The following data file contains data about student scores in math, reading and writing.  The exam scores are assumed to be percentages. It also contains data about gender, ethnicity, parental education, whether the student qualifies for free school food and whether or not the student has taken a preparation course for the exams.  The data set has already been cleaned. 

1.  Investigate the data set.

2.  Create numpy arrays to hold each of the three sets of scores.  
Create a new numpy array to hold the average exam score (of the three scores for each student)
Add the new numpy array as a new column in the dataframe.

3.  Filter the original dataset into a new dataframe containing just the females.  Calculate the average exam scores for all rows in this new dataframe and then find the mean of the average column.

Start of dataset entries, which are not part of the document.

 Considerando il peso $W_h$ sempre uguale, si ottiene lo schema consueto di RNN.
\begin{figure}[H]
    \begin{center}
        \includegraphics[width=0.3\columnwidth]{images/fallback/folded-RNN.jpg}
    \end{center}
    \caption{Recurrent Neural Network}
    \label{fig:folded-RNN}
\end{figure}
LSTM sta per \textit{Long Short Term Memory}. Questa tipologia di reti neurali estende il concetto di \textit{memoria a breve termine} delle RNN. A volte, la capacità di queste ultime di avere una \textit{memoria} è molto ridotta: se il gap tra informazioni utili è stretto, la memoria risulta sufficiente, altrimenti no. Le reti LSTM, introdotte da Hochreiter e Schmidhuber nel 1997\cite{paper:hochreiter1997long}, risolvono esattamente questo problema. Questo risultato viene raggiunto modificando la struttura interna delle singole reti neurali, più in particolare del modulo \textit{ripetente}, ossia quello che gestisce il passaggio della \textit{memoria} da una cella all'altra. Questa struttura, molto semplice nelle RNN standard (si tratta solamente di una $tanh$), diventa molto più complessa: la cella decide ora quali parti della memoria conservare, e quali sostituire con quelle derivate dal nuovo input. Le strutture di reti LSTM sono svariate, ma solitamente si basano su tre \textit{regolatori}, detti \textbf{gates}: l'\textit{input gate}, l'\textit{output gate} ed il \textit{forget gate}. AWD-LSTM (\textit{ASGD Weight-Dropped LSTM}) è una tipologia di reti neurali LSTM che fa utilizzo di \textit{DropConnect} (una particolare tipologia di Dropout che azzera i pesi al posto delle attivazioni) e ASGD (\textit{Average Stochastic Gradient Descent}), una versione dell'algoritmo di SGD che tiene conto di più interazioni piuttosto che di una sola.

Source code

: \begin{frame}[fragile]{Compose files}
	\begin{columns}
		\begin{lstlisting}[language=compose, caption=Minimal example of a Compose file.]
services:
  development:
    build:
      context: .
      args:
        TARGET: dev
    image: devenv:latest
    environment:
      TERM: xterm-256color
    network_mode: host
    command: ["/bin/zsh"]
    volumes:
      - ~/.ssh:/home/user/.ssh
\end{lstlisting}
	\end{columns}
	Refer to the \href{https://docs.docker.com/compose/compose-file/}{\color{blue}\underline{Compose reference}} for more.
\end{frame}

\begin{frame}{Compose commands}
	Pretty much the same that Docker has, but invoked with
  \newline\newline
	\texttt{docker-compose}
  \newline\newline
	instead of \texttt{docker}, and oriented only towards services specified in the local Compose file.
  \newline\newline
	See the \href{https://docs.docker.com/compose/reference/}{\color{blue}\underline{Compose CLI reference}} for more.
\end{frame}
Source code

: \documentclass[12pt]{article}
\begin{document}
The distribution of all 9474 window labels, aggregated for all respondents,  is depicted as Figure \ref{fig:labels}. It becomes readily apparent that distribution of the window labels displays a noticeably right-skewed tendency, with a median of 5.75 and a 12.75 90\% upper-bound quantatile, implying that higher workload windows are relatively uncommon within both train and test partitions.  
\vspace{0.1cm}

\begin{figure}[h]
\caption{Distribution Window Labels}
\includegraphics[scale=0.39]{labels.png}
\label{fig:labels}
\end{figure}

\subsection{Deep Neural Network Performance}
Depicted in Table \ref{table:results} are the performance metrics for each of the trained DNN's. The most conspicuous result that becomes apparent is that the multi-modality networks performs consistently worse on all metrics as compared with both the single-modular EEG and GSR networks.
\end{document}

4.  Do the same for the males.

5.  Use the original dataset to find the correlation coefficient for reading and maths.  How closely do they correlate?  Write what you find in a text box below the code.

6.  Do the same for reading and writing. What do you find?

7.  You might want to filter on different criteria and check correlation (e.g. those on free school meals, or those who had prepared, etc)







The dataset can be accessed here:  https://raw.githubusercontent.com/lilaceri/Working-with-data-/main/Data%20Sets%20for%20code%20divisio/exams.csv.  This is a .csv file.

**NOTE:** Some useful references are included at the bottom of this spreadsheet.

Use the code cell below to work your code.

In [27]:
import pandas as pd
import numpy as np

url = "https://raw.githubusercontent.com/lilaceri/Working-with-data-/main/Data%20Sets%20for%20code%20divisio/exams.csv"
df = pd.read_csv(url)

math_score=df["math_score"].to_numpy(np.int16)
reading_score=df["reading_score"].to_numpy(np.int16)
writing_score=df["writing_score"].to_numpy(np.int16)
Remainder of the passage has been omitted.